DALLAS, Jun 7, 2008 / FW/ — With the death of Yves Saint Laurent last Jun 1, 2008, Paris is mourning the passing of one its sons while the world grieve the loss of one of the most influential designers of the 20th century. Yet, fashion goes on as always, and the upcoming Paris Menswear Spring 2009 season attests to that fact, though the absence of Yves Saint Laurent would surely be felt.

Church at Rue Saint Roch - scene at Yves Saint Laurent Funeral
Church at Rue Saint Roch - scene at Yves Saint Laurent Funeral

Known more for his womenswear than his menswear, Yves Saint Laurent influence on men’s fashion is not as encompassing as his influence in womenswear. Yet, the mere fact that he actually made tuxedos part of an woman’s wardrobe makes one think – what if Yves Saint Laurent specialized in menswear instead of womenswear.

Will men have the equivalent of the now classic ‘peasant look’ that were based on the costumes of the Russian country folks? Will there be modern men’s clothes today that are based on the Bolsheviks?

Now, instead of women wearing tuxedos, will men wearing skirts be more popular among the mainstream crowd instead of just the Highlands where men wear kilts? If we imagine, the possibilities become endless.

Yet, how far had menswear gone during the 20th century and beyond? As we enter the final two seasons of the first decade of the 21st century, nothing had really caught our attention after Hedi Slimane changed the men’s silhouette to razor sharp thin.

Will the silhouette of menswear remain the same, with the innovations be more on the fabric and as Zegna had done, put gadgetry in a man’s coat.
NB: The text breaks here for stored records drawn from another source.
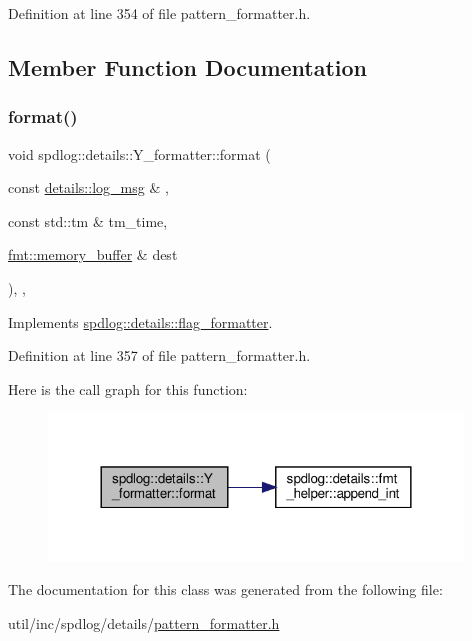 Definition at line 354 of file pattern\+\_\+formatter.\+h.



\subsection{Member Function Documentation}
\mbox{\label{classspdlog_1_1details_1_1_y__formatter_a0a05d2970b7558f0e24336fdc05e504a}} 
\subsubsection{\texorpdfstring{format()}{format()}}
{\footnotesize\ttfamily void spdlog\+::details\+::\+Y\+\_\+formatter\+::format (\begin{DoxyParamCaption}\item[{const \hyperlink{structspdlog_1_1details_1_1log__msg}{details\+::log\+\_\+msg} \&}]{,  }\item[{const std\+::tm \&}]{tm\+\_\+time,  }\item[{\hyperlink{format_8h_a21cbf729f69302f578e6db21c5e9e0d2}{fmt\+::memory\+\_\+buffer} \&}]{dest }\end{DoxyParamCaption})\hspace{0.3cm}{\ttfamily [inline]}, {\ttfamily [override]}, {\ttfamily [virtual]}}



Implements \hyperlink{classspdlog_1_1details_1_1flag__formatter_a33fb3e42a4c8200cceb833d92b53fb67}{spdlog\+::details\+::flag\+\_\+formatter}.



Definition at line 357 of file pattern\+\_\+formatter.\+h.

Here is the call graph for this function\+:
\nopagebreak
\begin{figure}[H]
\begin{center}
\leavevmode
\includegraphics[width=312pt]{classspdlog_1_1details_1_1_y__formatter_a0a05d2970b7558f0e24336fdc05e504a_cgraph}
\end{center}
\end{figure}


The documentation for this class was generated from the following file\+:\begin{DoxyCompactItemize}
\item 
util/inc/spdlog/details/\hyperlink{pattern__formatter_8h}{pattern\+\_\+formatter.\+h}\end{DoxyCompactItemize}
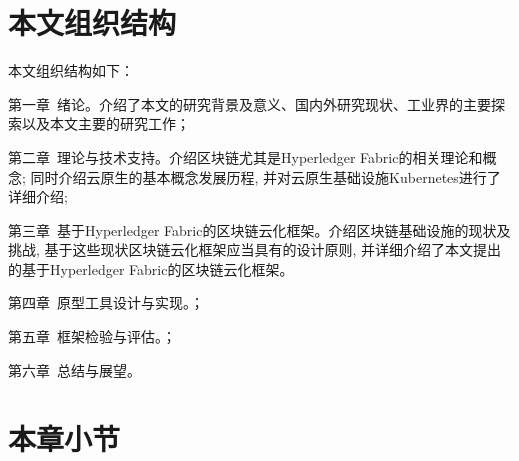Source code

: 


\section{本文组织结构}

本文组织结构如下：

第一章~绪论。介绍了本文的研究背景及意义、国内外研究现状、工业界的主要探索以及本文主要的研究工作；

第二章~理论与技术支持。介绍区块链尤其是Hyperledger Fabric的相关理论和概念; 同时介绍云原生的基本概念发展历程, 并对云原生基础设施Kubernetes进行了详细介绍;

第三章~基于Hyperledger Fabric的区块链云化框架。介绍区块链基础设施的现状及挑战, 基于这些现状区块链云化框架应当具有的设计原则, 并详细介绍了本文提出的基于Hyperledger Fabric的区块链云化框架。

第四章~原型工具设计与实现。；

第五章~框架检验与评估。；

第六章~总结与展望。

\section{本章小节}
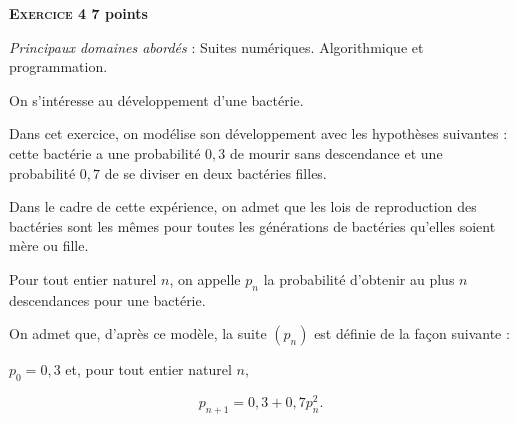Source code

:\documentclass[11pt]{article}
\begin{document}
\bigskip

\textbf{\textsc{Exercice 4} \hfill 7 points}

\medskip

\emph{Principaux domaines abordés} : Suites numériques.
Algorithmique et programmation.

\bigskip

On s'intéresse au développement d'une bactérie.

Dans cet exercice, on modélise son développement avec les hypothèses suivantes : cette bactérie a une probabilité $0,3$ de mourir sans descendance et une probabilité $0,7$ de se diviser en deux bactéries filles.

Dans le cadre de cette expérience, on admet que les lois de reproduction des bactéries sont les mêmes pour toutes les générations de bactéries qu'elles soient mère ou fille.

Pour tout entier naturel $n$, on appelle $p_n$ la probabilité d'obtenir au plus $n$ descendances pour une bactérie. 

On admet que, d'après ce modèle, la suite $\left(p_n\right)$ est définie de la façon suivante :

$p_0 = 0,3$ et, pour tout entier naturel $n$,

\[p_{n+1} = 0,3 + 0,7p_n^2.\]
\end{document}
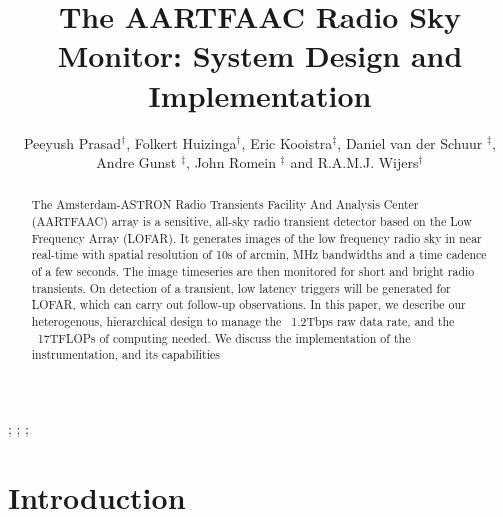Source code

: \documentclass{ws-jai}
\begin{document}
\catchline{}{}{}{}{} %


\title{The AARTFAAC Radio Sky Monitor: System Design and Implementation}

\author{Peeyush Prasad$^\dagger$, Folkert Huizinga$^\dagger$, Eric Kooistra$^\ddagger$, Daniel van der Schuur $^\ddagger$, Andre Gunst $^\ddagger$, John Romein $^\ddagger$ and R.A.M.J. Wijers$^\dagger$}

\address{
$^\dagger$Anton Pannekoek Institute, Universitiet van Amsterdam, Amsterdam, The Netherlands, fauthor@university.com\\
$^\ddagger$ASTRON, Oude Hoogeveensedijk, 7991PD, The Netherlands\\
$^\S$Group, Company, Address, City, State ZIP/Zone, Country, fauthor@company.com
}

\maketitle


\begin{history}
;
;
;
\end{history}

\begin{abstract}
The Amsterdam-ASTRON  Radio Transients  Facility And Analysis  Center (AARTFAAC)
array  is  a sensitive,  all-sky  radio  transient  detector  based on  the  Low
Frequency Array (LOFAR).  It generates images  of the low frequency radio sky in
near real-time  with spatial resolution of  10s of arcmin, MHz  bandwidths and a
time cadence of a few seconds. The image timeseries are then monitored for short
and bright radio  transients. On detection of a transient,  low latency triggers
will be  generated for LOFAR,  which can  carry out follow-up  observations.  In
this  paper, we  describe our  heterogenous, hierarchical  design to  manage the
~1.2Tbps raw  data rate, and the  ~17TFLOPs of computing needed.  We discuss the
implementation of the instrumentation, and its capabilities
\end{abstract}


\section{\label{sec:Introduction}Introduction}
\end{document}

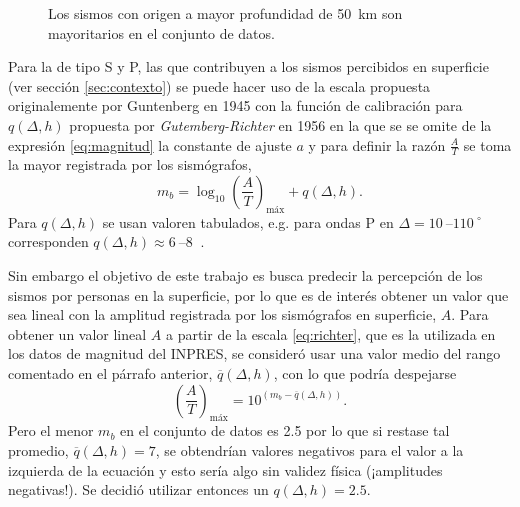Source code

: \documentclass[a4paper]{report}
\begin{document}
\begin{figure}[!ht]
	\centering
	
  \vspace{-1cm} %
	\caption{Los sismos con origen a mayor profundidad de \SI{50}{\kilo\metre} son mayoritarios en el conjunto de datos.}
	\label{fig:histograma_profundidad750km}
\end{figure}





Para la de tipo S y P, las que contribuyen a los sismos percibidos en superficie (ver sección \ref{sec:contexto}) se puede hacer uso de la escala propuesta originalemente por Guntenberg en 1945 con la función de calibración para \(q(\Delta, h)\) propuesta por \emph{Gutemberg-Richter} en 1956 \cite[ecuación 4.18]{fowler_solid_1990} en la que se se omite de la expresión \ref{eq:magnitud} la constante de ajuste \(a\) y para definir la razón \(\frac{A}{T}\) se toma la mayor registrada por los sismógrafos,
\begin{equation}
	m_b = \log_{10} \left( \frac{A}{T} \right)_\text{máx} + q(\Delta, h).
	\label{eq:richter}
\end{equation}
Para \(q(\Delta, h)\) se usan valoren tabulados, e.g. para ondas P en \(\Delta = \SIrange{10}{110}{} ^\circ\) corresponden \(q(\Delta, h) \approx \SIrange{6}{8}{}\) \cite{willian_l_ellsworth_earthquake_1991}.

Sin embargo el objetivo de este trabajo es busca predecir la percepción de los sismos por personas en la superficie, por lo que es de interés obtener un valor que sea lineal con la amplitud registrada por los sismógrafos en superficie, \(A\).
Para obtener un valor lineal \(A\) a partir de la escala \ref{eq:richter}, que es la utilizada en los datos de magnitud del INPRES, se consideró usar una valor medio del rango comentado en el párrafo anterior, \(\overline{q}(\Delta,h)\), con lo que podría despejarse
\begin{equation}
	\left( \frac{A}{T} \right)_\text{máx} = 10^{(m_b - \overline{q}(\Delta,h) )}.
	\label{eq:linealizacionMagnitud}
\end{equation}
Pero el menor \(m_b\) en el conjunto de datos es \num{2.5} por lo que si restase tal promedio, \(\overline{q}(\Delta,h) = 7\), se obtendrían valores negativos para el valor a la izquierda de la ecuación y esto sería algo sin validez física (¡amplitudes negativas!).
Se decidió utilizar entonces un \(q(\Delta,h) = \num{2.5}\).  
\end{document}
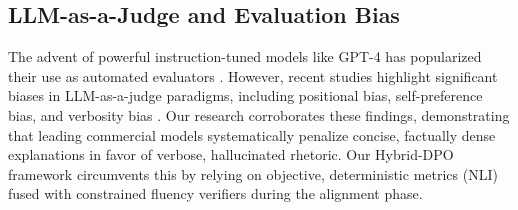 \subsection{LLM-as-a-Judge and Evaluation Bias}
The advent of powerful instruction-tuned models like GPT-4 has popularized their use as automated evaluators \cite{zheng2024judging}. However, recent studies highlight significant biases in LLM-as-a-judge paradigms, including positional bias, self-preference bias, and verbosity bias \cite{wang2023large}. Our research corroborates these findings, demonstrating that leading commercial models systematically penalize concise, factually dense explanations in favor of verbose, hallucinated rhetoric. Our Hybrid-DPO framework circumvents this by relying on objective, deterministic metrics (NLI) fused with constrained fluency verifiers during the alignment phase.
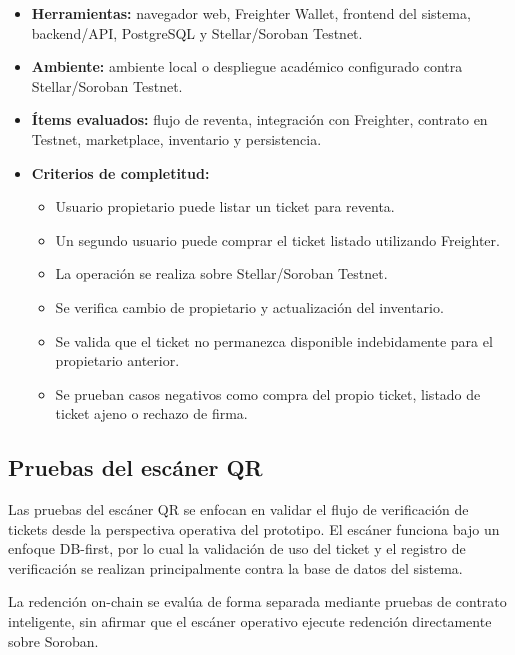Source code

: \documentclass[12pt,letterpaper]{article}
\begin{document}
\begin{itemize}
    \item \textbf{Herramientas:} navegador web, Freighter Wallet, frontend del sistema, backend/API, PostgreSQL y Stellar/Soroban Testnet.
    \item \textbf{Ambiente:} ambiente local o despliegue académico configurado contra Stellar/Soroban Testnet.
    \item \textbf{Ítems evaluados:} flujo de reventa, integración con Freighter, contrato en Testnet, marketplace, inventario y persistencia.
    \item \textbf{Criterios de completitud:}
    \begin{itemize}
        \item Usuario propietario puede listar un ticket para reventa.
        \item Un segundo usuario puede comprar el ticket listado utilizando Freighter.
        \item La operación se realiza sobre Stellar/Soroban Testnet.
        \item Se verifica cambio de propietario y actualización del inventario.
        \item Se valida que el ticket no permanezca disponible indebidamente para el propietario anterior.
        \item Se prueban casos negativos como compra del propio ticket, listado de ticket ajeno o rechazo de firma.
    \end{itemize}
\end{itemize}

\subsection{Pruebas del escáner QR}

Las pruebas del escáner QR se enfocan en validar el flujo de verificación de tickets desde la perspectiva operativa del prototipo. El escáner funciona bajo un enfoque DB-first, por lo cual la validación de uso del ticket y el registro de verificación se realizan principalmente contra la base de datos del sistema.

La redención on-chain se evalúa de forma separada mediante pruebas de contrato inteligente, sin afirmar que el escáner operativo ejecute redención directamente sobre Soroban.
\end{document}
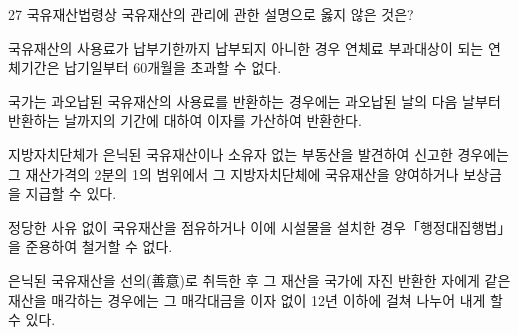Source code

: \begin{question}{27}
국유재산법령상 국유재산의 관리에 관한 설명으로 옳지 않은 것은?
\begin{choices}
  \item 국유재산의 사용료가 납부기한까지 납부되지 아니한 경우 연체료 부과대상이 되는 연체기간은 납기일부터 60개월을 초과할 수 없다.
  \item 국가는 과오납된 국유재산의 사용료를 반환하는 경우에는 과오납된 날의 다음 날부터 반환하는 날까지의 기간에 대하여 이자를 가산하여 반환한다.
  \item 지방자치단체가 은닉된 국유재산이나 소유자 없는 부동산을 발견하여 신고한 경우에는 그 재산가격의 2분의 1의 범위에서 그 지방자치단체에 국유재산을 양여하거나 보상금을 지급할 수 있다.
  \item 정당한 사유 없이 국유재산을 점유하거나 이에 시설물을 설치한 경우「행정대집행법」을 준용하여 철거할 수 없다.
  \item 은닉된 국유재산을 선의(善意)로 취득한 후 그 재산을 국가에 자진 반환한 자에게 같은 재산을 매각하는 경우에는 그 매각대금을 이자 없이 12년 이하에 걸쳐 나누어 내게 할 수 있다.
\end{choices}
\end{question}

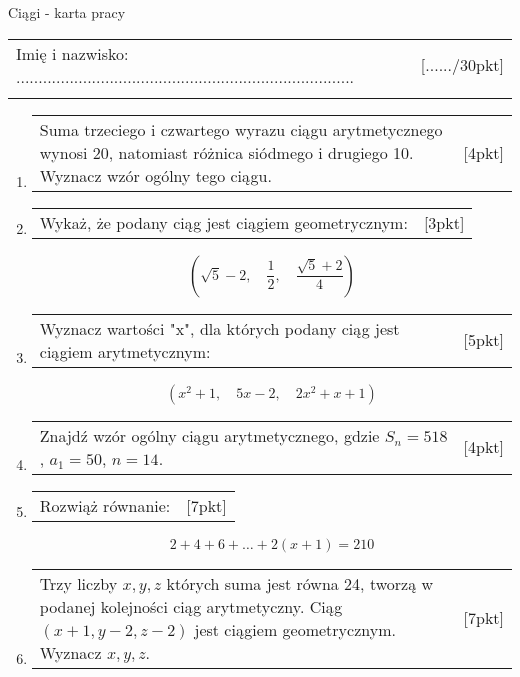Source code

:\documentclass[12pt,a4paper]{article}
\begin{document}
	\begin{center}
		\LARGE Ciągi - karta pracy
	\end{center}
	\vspace{1.5cm}
	\begin{tabular}{p{13cm} r}
		Imię i nazwisko: ............................................................................
		&[....../30pkt]\\ 
		\vspace{0.5cm}
	\end{tabular}
	\begin{enumerate}[1.]
		\item  \begin{tabular}{p{13cm} r}
			Suma trzeciego i czwartego wyrazu ciągu arytmetycznego wynosi 20, natomiast różnica siódmego i drugiego 10. Wyznacz wzór ogólny tego ciągu. &[4pkt]\\ 
		\end{tabular}
	
	\item  \begin{tabular}{p{13cm} r}
		Wykaż, że podany ciąg jest ciągiem geometrycznym: &[3pkt]\\ 
	\end{tabular}
	$$(\sqrt{5}-2, \quad \frac{1}{2}, \quad \frac{\sqrt{5}+2}{4})$$
	\item  \begin{tabular}{p{13cm} r}
		Wyznacz wartości "x", dla których podany ciąg jest ciągiem arytmetycznym: &[5pkt]\\ 
	\end{tabular}
		$$(x^2+1,\quad 5x-2, \quad 2x^2+x+1)$$
		
		\item  \begin{tabular}{p{13cm} r}
			Znajdź wzór ogólny ciągu arytmetycznego, gdzie $S_n=518$, $a_1=50$, $n=14$. &[4pkt]\\ 
		\end{tabular}
	
	\item  \begin{tabular}{p{13cm} r}
		Rozwiąż równanie: &[7pkt]\\ 
	\end{tabular}

	$$2+4+6+\dots + 2(x+1) = 210$$
	
	\item  \begin{tabular}{p{13cm} r}
		Trzy liczby $x,y,z$ których suma jest równa 24, tworzą w podanej kolejności ciąg arytmetyczny. Ciąg $(x+1,y-2,z-2)$ jest ciągiem geometrycznym. Wyznacz $x,y,z$. &[7pkt]\\ 
	\end{tabular}

	\end{enumerate}
	
\end{document}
Zegna had put cutting edge technology in its famous suits, making this move groundbreaking.

Yet, some fashion pundits believe that it is just a gimmick, a play on what the market wants, that there is really no change in silhouette, that it will not change the way men dress.

Still, if we really look at it, how much have men’s clothes changed for the past 200 years? Not by much, if we look at history books. Though women’s clothing has changed so much from the time of Charles Worth when haute couture was born, men’s clothing have changed very little. Innovations have been centered on technology, i.e., better fabric, hidden pockets; in short, though changes are groundbreaking, they have been very subtle.

In short, right now, for Paris, the menswear scene needs someone like Yves Saint Laurent whose passion for women’s clothing changed not only fashion but also the whole world.